◆ **Instructions for the task**
Please report every line in the material below where the word "attacks" is found.
[[ Material shown, beginning ]]
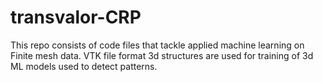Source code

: # transvalor-CRP
This repo consists of code files that tackle applied machine learning on Finite mesh data. VTK file format 3d structures are used for training of 3d ML models used to detect patterns.
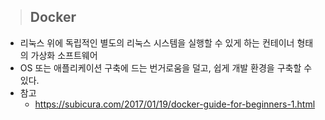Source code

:> ## Docker

* 리눅스 위에 독립적인 별도의 리눅스 시스템을 실행할 수 있게 하는 컨테이너 형태의 가상화 소프트웨어
* OS 또는 애플리케이션 구축에 드는 번거로움을 덜고, 쉽게 개발 환경을 구축할 수 있다.
* 참고
  * https://subicura.com/2017/01/19/docker-guide-for-beginners-1.html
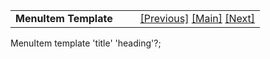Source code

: <table width="100%" data-border="0" data-cellspacing="0"
data-cellpadding="3" data-bgcolor="#C0C0C0">
<colgroup>
<col style="width: 50%" />
<col style="width: 50%" />
</colgroup>
<tbody>
<tr>
<td style="text-align: left;"><strong>MenuItem Template<br />
</strong></td>
<td style="text-align: right;"><a href="hinttemplate.htm">[Previous]</a>
<a href="generalintroduction.htm">[Main]</a> <a
href="menulongtopicitemtemplate.htm">[Next]</a></td>
</tr>
</tbody>
</table>

  
MenuItem template 'title' 'heading'?;   
  
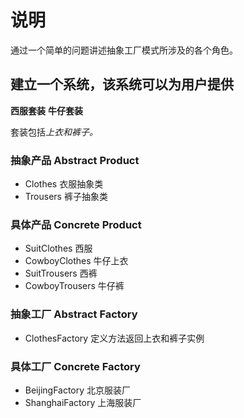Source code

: # 说明

通过一个简单的问题讲述抽象工厂模式所涉及的各个角色。

## 建立一个系统，该系统可以为用户提供

**西服套装** **牛仔套装**

套装包括*上衣和裤子。*

### 抽象产品 Abstract Product

- Clothes 衣服抽象类
- Trousers 裤子抽象类

### 具体产品 Concrete Product

- SuitClothes 西服
- CowboyClothes 牛仔上衣
- SuitTrousers 西裤
- CowboyTrousers 牛仔裤

### 抽象工厂 Abstract Factory

- ClothesFactory 定义方法返回上衣和裤子实例

### 具体工厂 Concrete Factory

- BeijingFactory 北京服装厂
- ShanghaiFactory 上海服装厂

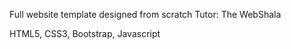 Full website template designed from scratch
Tutor: The WebShala

HTML5, CSS3, Bootstrap, Javascript
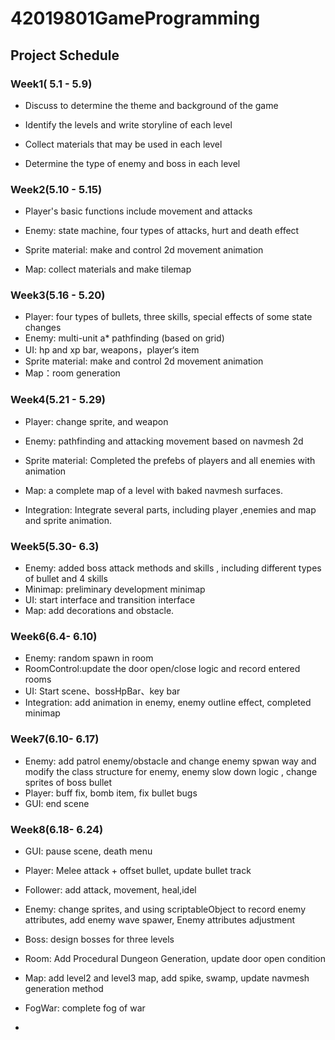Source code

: # 42019801GameProgramming

## Project Schedule

### Week1( 5.1 - 5.9)

+ Discuss to determine the theme and background of the game
+ Identify the levels and write storyline of each level
+ Collect materials that may be used in each level

+ Determine the type of enemy and boss in each level

### Week2(5.10 - 5.15)

+ Player's basic functions include movement and attacks

+ Enemy: state machine, four types of attacks, hurt and death effect

+ Sprite material: make and control 2d movement animation

+ Map:  collect materials and make tilemap

   

### Week3(5.16 - 5.20)

+ Player: four types of bullets, three skills, special effects of some state changes
+ Enemy: multi-unit a* pathfinding (based on grid)
+ UI: hp and xp bar, weapons，player‘s item
+ Sprite material: make and control 2d movement animation
+ Map：room generation



### Week4(5.21 - 5.29)

+ Player: change sprite, and weapon 

+ Enemy: pathfinding and attacking movement based on navmesh 2d

+ Sprite material: Completed the prefebs of players and all enemies with animation

+ Map: a complete map of a level with baked navmesh surfaces.

+ Integration: Integrate several parts, including player ,enemies and map and sprite animation.

### Week5(5.30- 6.3)

+ Enemy: added boss attack methods and skills , including different types of bullet and 4 skills 
+ Minimap: preliminary development minimap
+ UI: start interface and transition interface
+ Map: add decorations and obstacle.

### Week6(6.4- 6.10)

+ Enemy: random spawn in room
+ RoomControl:update the door open/close logic and record entered rooms
+ UI: Start scene、bossHpBar、key bar
+ Integration: add animation in enemy, enemy outline effect, completed minimap  

### Week7(6.10- 6.17)

+ Enemy: add patrol enemy/obstacle and change enemy spwan way and modify the class structure for enemy, enemy slow down logic , change sprites of boss bullet
+ Player: buff fix, bomb item, fix bullet bugs
+ GUI: end scene

### Week8(6.18- 6.24)

+ GUI: pause scene, death menu
+ Player: Melee attack + offset bullet,  update bullet track
+ Follower: add attack, movement, heal,idel
+ Enemy: change sprites, and using scriptableObject to record enemy attributes, add enemy wave spawer, Enemy attributes adjustment
+ Boss: design bosses for three levels
+ Room: Add Procedural Dungeon Generation, update door open condition
+ Map: add level2 and level3 map, add spike, swamp, update navmesh generation method 
+ FogWar: complete fog of war

+ 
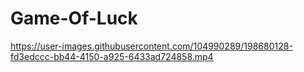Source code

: # Game-Of-Luck


https://user-images.githubusercontent.com/104990289/198680128-fd3edccc-bb44-4150-a925-6433ad724858.mp4


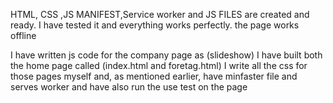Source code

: HTML, CSS ,JS MANIFEST,Service worker and JS FILES are created and ready. I have tested it and everything works perfectly. the page works offline

I have written js code for the company page as (slideshow) I have built both the home page called (index.html and foretag.html)
I write all the css for those pages myself and, as mentioned earlier, have minfaster file and serves worker and have also run the use test on the page
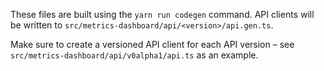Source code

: These files are built using the `yarn run codegen` command.
API clients will be written to `src/metrics-dashboard/api/<version>/api.gen.ts`.

Make sure to create a versioned API client for each API version – see `src/metrics-dashboard/api/v0alpha1/api.ts` as an example.
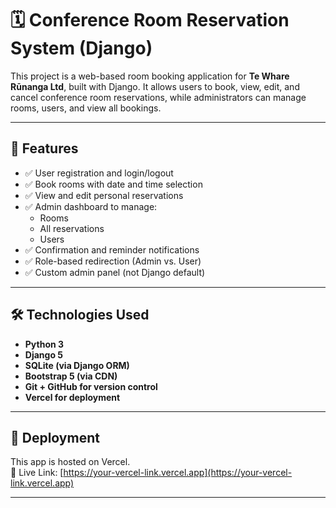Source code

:# 🗓️ Conference Room Reservation System (Django)

This project is a web-based room booking application for **Te Whare Rūnanga Ltd**, built with Django. It allows users to book, view, edit, and cancel conference room reservations, while administrators can manage rooms, users, and view all bookings.

---

## 🔧 Features

- ✅ User registration and login/logout
- ✅ Book rooms with date and time selection
- ✅ View and edit personal reservations
- ✅ Admin dashboard to manage:
  - Rooms
  - All reservations
  - Users
- ✅ Confirmation and reminder notifications
- ✅ Role-based redirection (Admin vs. User)
- ✅ Custom admin panel (not Django default)

---

## 🛠 Technologies Used

- **Python 3**
- **Django 5**
- **SQLite (via Django ORM)**
- **Bootstrap 5 (via CDN)**
- **Git + GitHub for version control**
- **Vercel for deployment**

---

## 🚀 Deployment

This app is hosted on Vercel.  
🔗 Live Link: [https://your-vercel-link.vercel.app](https://your-vercel-link.vercel.app)

---
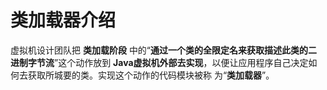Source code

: 类加载器介绍
========================================================================
虚拟机设计团队把 **类加载阶段** 中的“**通过一个类的全限定名来获取描述此类的二进制字节流**”这个动作放到
**Java虚拟机外部去实现**，以便让应用程序自己决定如何去获取所城要的类。实现这个动作的代码模块被称
为“**类加载器**”。





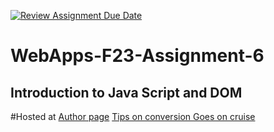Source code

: [![Review Assignment Due Date](https://classroom.github.com/assets/deadline-readme-button-24ddc0f5d75046c5622901739e7c5dd533143b0c8e959d652212380cedb1ea36.svg)](https://classroom.github.com/a/b9NC0g7h)
# WebApps-F23-Assignment-6
Introduction to Java Script and DOM
-------------
#Hosted at
[Author page]( https://44-563-webapps-f23.github.io/44563-webapps-f23-assignment6-HarshaNWMS/author.html)
[Tips on conversion ](https://44-563-webapps-f23.github.io/44563-webapps-f23-assignment6-HarshaNWMS/tips.html)
[Goes on cruise](https://44-563-webapps-f23.github.io/44563-webapps-f23-assignment6-HarshaNWMS/cruise.html)

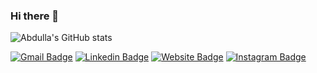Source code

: ### Hi there 👋
![Abdulla's GitHub stats](https://github-readme-stats.vercel.app/api?username=abdullakn)


<!--
**abdullakn/abdullakn** is a ✨ _special_ ✨ repository because its `README.md` (this file) appears on your GitHub profile.

Here are some ideas to get you started:

- 🔭 I’m currently working on ...
- 🌱 I’m currently learning ...
- 👯 I’m looking to collaborate on ...
- 🤔 I’m looking for help with ...
- 💬 Ask me about ...
- 📫 How to reach me: ...
- 😄 Pronouns: ...
- ⚡ Fun fact: ...
-->

[![Gmail Badge](https://img.shields.io/badge/-abdullakn96@gmail.com-c14438?style=flat&logo=Gmail&logoColor=white&link=mailto:abdullakn96@gmail.com)](mailto:abdullakn96@gmail.com)
[![Linkedin Badge](https://img.shields.io/badge/-AbdullaKN-blue?style=flat&logo=Linkedin&logoColor=white&link=https://www.linkedin.com/in/abdulla-kn-2662841b7/)](https://www.linkedin.com/in/abdulla-kn-2662841b7/)
[![Website Badge](https://img.shields.io/badge/-AbdullaKN-green?style=flat&logo=Google-Chrome&logoColor=white&link=https://jessicalim.me)](http://profile.abdullakn.online)
[![Instagram Badge](https://img.shields.io/badge/-@hashmy_abdulla-pink?style=flat&logo=instagram&logoColor=white&link=https://instagram.com/jlim_slam/)](https://instagram.com/hashmy_abdulla)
[[ Material shown, end ]]
◆ **Exercise response**
+ Player's basic functions include movement and attacks
+ Enemy: state machine, four types of attacks, hurt and death effect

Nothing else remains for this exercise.